### Task instructions
Every entry in the listing below has to be given again exactly.

━━ Dataset records ━━

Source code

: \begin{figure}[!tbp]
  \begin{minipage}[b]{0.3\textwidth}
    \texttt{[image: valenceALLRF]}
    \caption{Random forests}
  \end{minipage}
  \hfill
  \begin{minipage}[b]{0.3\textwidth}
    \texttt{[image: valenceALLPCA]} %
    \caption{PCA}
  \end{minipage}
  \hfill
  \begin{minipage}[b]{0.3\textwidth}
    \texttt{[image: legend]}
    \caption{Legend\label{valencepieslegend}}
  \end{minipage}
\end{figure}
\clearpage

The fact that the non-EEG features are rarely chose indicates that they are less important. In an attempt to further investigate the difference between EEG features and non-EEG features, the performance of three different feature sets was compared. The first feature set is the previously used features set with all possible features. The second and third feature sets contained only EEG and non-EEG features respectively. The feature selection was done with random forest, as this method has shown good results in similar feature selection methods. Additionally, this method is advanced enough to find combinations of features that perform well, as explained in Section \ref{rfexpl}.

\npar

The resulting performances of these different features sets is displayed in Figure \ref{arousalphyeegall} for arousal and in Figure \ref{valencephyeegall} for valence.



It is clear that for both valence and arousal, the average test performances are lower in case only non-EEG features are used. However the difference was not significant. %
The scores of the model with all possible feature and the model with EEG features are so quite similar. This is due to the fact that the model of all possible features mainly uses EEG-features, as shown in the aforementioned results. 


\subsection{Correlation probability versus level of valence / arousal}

━━━

### Answer space
Source code

: \begin{figure}[!tbp]
  \begin{minipage}[b]{0.3\textwidth}
    \texttt{[image: valenceALLRF]}
    \caption{Random forests}
  \end{minipage}
  \hfill
  \begin{minipage}[b]{0.3\textwidth}
    \texttt{[image: valenceALLPCA]} %
    \caption{PCA}
  \end{minipage}
  \hfill
  \begin{minipage}[b]{0.3\textwidth}
    \texttt{[image: legend]}
    \caption{Legend\label{valencepieslegend}}
  \end{minipage}
\end{figure}
\clearpage

The fact that the non-EEG features are rarely chose indicates that they are less important. In an attempt to further investigate the difference between EEG features and non-EEG features, the performance of three different feature sets was compared. The first feature set is the previously used features set with all possible features. The second and third feature sets contained only EEG and non-EEG features respectively. The feature selection was done with random forest, as this method has shown good results in similar feature selection methods. Additionally, this method is advanced enough to find combinations of features that perform well, as explained in Section \ref{rfexpl}.

\npar

The resulting performances of these different features sets is displayed in Figure \ref{arousalphyeegall} for arousal and in Figure \ref{valencephyeegall} for valence.



It is clear that for both valence and arousal, the average test performances are lower in case only non-EEG features are used. However the difference was not significant. %
The scores of the model with all possible feature and the model with EEG features are so quite similar. This is due to the fact that the model of all possible features mainly uses EEG-features, as shown in the aforementioned results. 


\subsection{Correlation probability versus level of valence / arousal}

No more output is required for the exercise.